[Dataset entries]
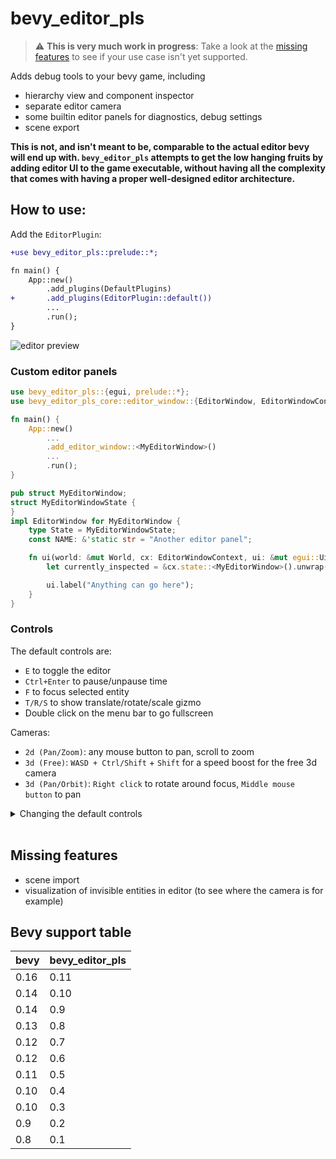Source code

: # bevy_editor_pls

> :warning: **This is very much work in progress**: Take a look at the [missing features](#missing-features) to see if your use case isn't yet supported.

Adds debug tools to your bevy game, including

- hierarchy view and component inspector
- separate editor camera
- some builtin editor panels for diagnostics, debug settings
- scene export

**This is not, and isn't meant to be, comparable to the actual editor bevy will end up with. `bevy_editor_pls` attempts to get the low hanging fruits by adding editor UI to the game executable, without having all the complexity that comes with having a proper well-designed editor architecture.**

## How to use:

Add the `EditorPlugin`:

```diff
+use bevy_editor_pls::prelude::*;

fn main() {
    App::new()
        .add_plugins(DefaultPlugins)
+       .add_plugins(EditorPlugin::default())
        ...
        .run();
}
```

![editor preview](./docs/editor.png)

### Custom editor panels

```rust
use bevy_editor_pls::{egui, prelude::*};
use bevy_editor_pls_core::editor_window::{EditorWindow, EditorWindowContext};

fn main() {
    App::new()
        ...
        .add_editor_window::<MyEditorWindow>()
        ...
        .run();
}

pub struct MyEditorWindow;
struct MyEditorWindowState {
}
impl EditorWindow for MyEditorWindow {
    type State = MyEditorWindowState;
    const NAME: &'static str = "Another editor panel";

    fn ui(world: &mut World, cx: EditorWindowContext, ui: &mut egui::Ui) {
        let currently_inspected = &cx.state::<MyEditorWindow>().unwrap().selected;

        ui.label("Anything can go here");
    }
}
```

### Controls

The default controls are:

- `E` to toggle the editor
- `Ctrl+Enter` to pause/unpause time
- `F` to focus selected entity
- `T/R/S` to show translate/rotate/scale gizmo
- Double click on the menu bar to go fullscreen

Cameras:

- `2d (Pan/Zoom)`: any mouse button to pan, scroll to zoom
- `3d (Free)`: `WASD + Ctrl/Shift` + `Shift` for a speed boost for the free 3d camera
- `3d (Pan/Orbit)`: `Right click` to rotate around focus, `Middle mouse button` to pan

<details>
<summary>Changing the default controls</summary>

```rust
use bevy_editor_pls::EditorPlugin;
use bevy_editor_pls::controls;
use bevy_editor_pls_default_windows::hierarchy::picking::EditorRayCastSource;

fn main() {
    App::new()
        // ..
        .add_plugin(EditorPlugin)
        .insert_resource(editor_controls())
        .add_startup_system(set_cam3d_controls)
        // ..
        .run();
}

fn editor_controls() -> EditorControls {
    let mut editor_controls = EditorControls::default_bindings();
    editor_controls.unbind(controls::Action::PlayPauseEditor);

    editor_controls.insert(
        controls::Action::PlayPauseEditor,
        controls::Binding {
            input: controls::UserInput::Single(controls::Button::Keyboard(KeyCode::Escape)),
            conditions: vec![controls::BindingCondition::ListeningForText(false)],
        },
    );

    editor_controls
}

fn set_cam3d_controls(
    mut query: Query<&mut bevy_editor_pls::default_windows::cameras::camera_3d_free::FlycamControls>,
) {
    let mut controls = query.single_mut();
    controls.key_up = KeyCode::Q;
    controls.key_down = KeyCode::E;
}
```

</details>

<br>

## Missing features

- scene import
- visualization of invisible entities in editor (to see where the camera is for example)

## Bevy support table

| bevy | bevy\_editor\_pls |
| ---- | ----------------- |
| 0.16 | 0.11              |
| 0.14 | 0.10              |
| 0.14 | 0.9               |
| 0.13 | 0.8               |
| 0.12 | 0.7               |
| 0.12 | 0.6               |
| 0.11 | 0.5               |
| 0.10 | 0.4               |
| 0.10 | 0.3               |
| 0.9  | 0.2               |
| 0.8  | 0.1               |
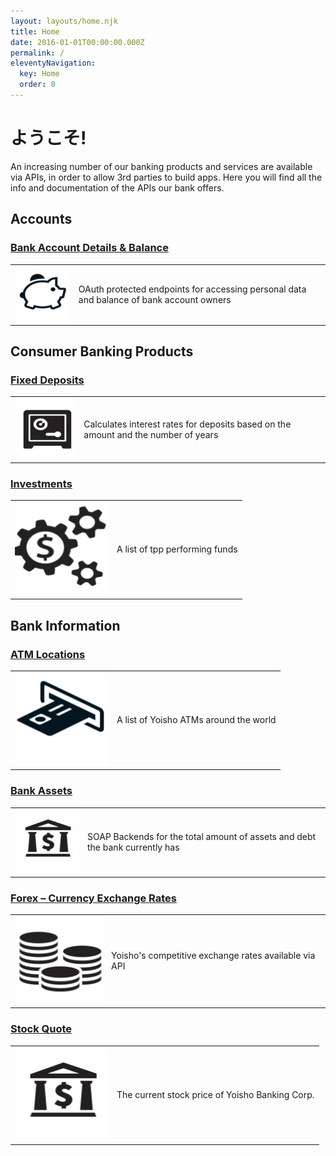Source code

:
```yaml
---
layout: layouts/home.njk
title: Home
date: 2016-01-01T00:00:00.000Z
permalink: /
eleventyNavigation:
  key: Home
  order: 0
---
```

# ようこそ!

An increasing number of our banking products and services are available via APIs, in order to allow 3rd parties to build apps. Here you will find all the info and documentation of the APIs our bank offers.

## Accounts

### [Bank Account Details & Balance](/apis/account.html)

|     |                                                                                          |
| --- | ---------------------------------------------------------------------------------------- |
| ![](/static/img/i2.png)| OAuth protected endpoints for accessing personal data and balance of bank account owners |

## Consumer Banking Products

### [Fixed Deposits](/apis/deposit.html)

|                                       |                                                                                              |
| ------------------------------------- | -------------------------------------------------------------------------------------------- |
| ![](/static/img/i7.png) | Calculates interest rates for deposits based on the amount and the number of years |

### [Investments](/apis/invest.html)

|                                       |                                |
| ------------------------------------- | ------------------------------ |
| ![](/static/img/i8.png) | A list of tpp performing funds |

## Bank Information

### [ATM Locations](/apis/atm.html)

|                                       |                                        |
| ------------------------------------- | -------------------------------------- |
| ![](/static/img/i6.png) | A list of Yoisho ATMs around the world |

### [Bank Assets](/apis/assets.html)

|                                       |                                                                              |
| ------------------------------------- | ---------------------------------------------------------------------------- |
| ![](/static/img/i3.png) | SOAP Backends for the total amount of assets and debt the bank currently has |

### [Forex – Currency Exchange Rates](/apis/currency.html)

|                                       |                                                       |
| ------------------------------------- | ----------------------------------------------------- |
| ![](/static/img/i4.png) | Yoisho's competitive exchange rates available via API |

### [Stock Quote](/apis/quote.html)

|                                       |                                                 |
| ------------------------------------- | ----------------------------------------------- |
| ![](/static/img/i3.png) | The current stock price of Yoisho Banking Corp. |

- _What you will do_:
Copy each record exactly. Leave any images out of the copy.

- _Exercise answer_:
Source code

: # bevy_editor_pls

> :warning: **This is very much work in progress**: Take a look at the [missing features](#missing-features) to see if your use case isn't yet supported.

Adds debug tools to your bevy game, including

- hierarchy view and component inspector
- separate editor camera
- some builtin editor panels for diagnostics, debug settings
- scene export

**This is not, and isn't meant to be, comparable to the actual editor bevy will end up with. `bevy_editor_pls` attempts to get the low hanging fruits by adding editor UI to the game executable, without having all the complexity that comes with having a proper well-designed editor architecture.**

## How to use:

Add the `EditorPlugin`:

```diff
+use bevy_editor_pls::prelude::*;

fn main() {
    App::new()
        .add_plugins(DefaultPlugins)
+       .add_plugins(EditorPlugin::default())
        ...
        .run();
}
```

![editor preview](./docs/editor.png)

### Custom editor panels

```rust
use bevy_editor_pls::{egui, prelude::*};
use bevy_editor_pls_core::editor_window::{EditorWindow, EditorWindowContext};

fn main() {
    App::new()
        ...
        .add_editor_window::<MyEditorWindow>()
        ...
        .run();
}

pub struct MyEditorWindow;
struct MyEditorWindowState {
}
impl EditorWindow for MyEditorWindow {
    type State = MyEditorWindowState;
    const NAME: &'static str = "Another editor panel";

    fn ui(world: &mut World, cx: EditorWindowContext, ui: &mut egui::Ui) {
        let currently_inspected = &cx.state::<MyEditorWindow>().unwrap().selected;

        ui.label("Anything can go here");
    }
}
```

### Controls

The default controls are:

- `E` to toggle the editor
- `Ctrl+Enter` to pause/unpause time
- `F` to focus selected entity
- `T/R/S` to show translate/rotate/scale gizmo
- Double click on the menu bar to go fullscreen

Cameras:

- `2d (Pan/Zoom)`: any mouse button to pan, scroll to zoom
- `3d (Free)`: `WASD + Ctrl/Shift` + `Shift` for a speed boost for the free 3d camera
- `3d (Pan/Orbit)`: `Right click` to rotate around focus, `Middle mouse button` to pan

<details>
<summary>Changing the default controls</summary>

```rust
use bevy_editor_pls::EditorPlugin;
use bevy_editor_pls::controls;
use bevy_editor_pls_default_windows::hierarchy::picking::EditorRayCastSource;

fn main() {
    App::new()
        // ..
        .add_plugin(EditorPlugin)
        .insert_resource(editor_controls())
        .add_startup_system(set_cam3d_controls)
        // ..
        .run();
}

fn editor_controls() -> EditorControls {
    let mut editor_controls = EditorControls::default_bindings();
    editor_controls.unbind(controls::Action::PlayPauseEditor);

    editor_controls.insert(
        controls::Action::PlayPauseEditor,
        controls::Binding {
            input: controls::UserInput::Single(controls::Button::Keyboard(KeyCode::Escape)),
            conditions: vec![controls::BindingCondition::ListeningForText(false)],
        },
    );

    editor_controls
}

fn set_cam3d_controls(
    mut query: Query<&mut bevy_editor_pls::default_windows::cameras::camera_3d_free::FlycamControls>,
) {
    let mut controls = query.single_mut();
    controls.key_up = KeyCode::Q;
    controls.key_down = KeyCode::E;
}
```

</details>

<br>

## Missing features

- scene import
- visualization of invisible entities in editor (to see where the camera is for example)

## Bevy support table

| bevy | bevy\_editor\_pls |
| ---- | ----------------- |
| 0.16 | 0.11              |
| 0.14 | 0.10              |
| 0.14 | 0.9               |
| 0.13 | 0.8               |
| 0.12 | 0.7               |
| 0.12 | 0.6               |
| 0.11 | 0.5               |
| 0.10 | 0.4               |
| 0.10 | 0.3               |
| 0.9  | 0.2               |
| 0.8  | 0.1               |
Source code

:
```yaml
---
layout: layouts/home.njk
title: Home
date: 2016-01-01T00:00:00.000Z
permalink: /
eleventyNavigation:
  key: Home
  order: 0
---
```

# ようこそ!

An increasing number of our banking products and services are available via APIs, in order to allow 3rd parties to build apps. Here you will find all the info and documentation of the APIs our bank offers.

## Accounts

### [Bank Account Details & Balance](/apis/account.html)

|     |                                                                                          |
| --- | ---------------------------------------------------------------------------------------- |
| ![](/static/img/i2.png)| OAuth protected endpoints for accessing personal data and balance of bank account owners |

## Consumer Banking Products

### [Fixed Deposits](/apis/deposit.html)

|                                       |                                                                                              |
| ------------------------------------- | -------------------------------------------------------------------------------------------- |
| ![](/static/img/i7.png) | Calculates interest rates for deposits based on the amount and the number of years |

### [Investments](/apis/invest.html)

|                                       |                                |
| ------------------------------------- | ------------------------------ |
| ![](/static/img/i8.png) | A list of tpp performing funds |

## Bank Information

### [ATM Locations](/apis/atm.html)

|                                       |                                        |
| ------------------------------------- | -------------------------------------- |
| ![](/static/img/i6.png) | A list of Yoisho ATMs around the world |

### [Bank Assets](/apis/assets.html)

|                                       |                                                                              |
| ------------------------------------- | ---------------------------------------------------------------------------- |
| ![](/static/img/i3.png) | SOAP Backends for the total amount of assets and debt the bank currently has |

### [Forex – Currency Exchange Rates](/apis/currency.html)

|                                       |                                                       |
| ------------------------------------- | ----------------------------------------------------- |
| ![](/static/img/i4.png) | Yoisho's competitive exchange rates available via API |

### [Stock Quote](/apis/quote.html)

|                                       |                                                 |
| ------------------------------------- | ----------------------------------------------- |
| ![](/static/img/i3.png) | The current stock price of Yoisho Banking Corp. |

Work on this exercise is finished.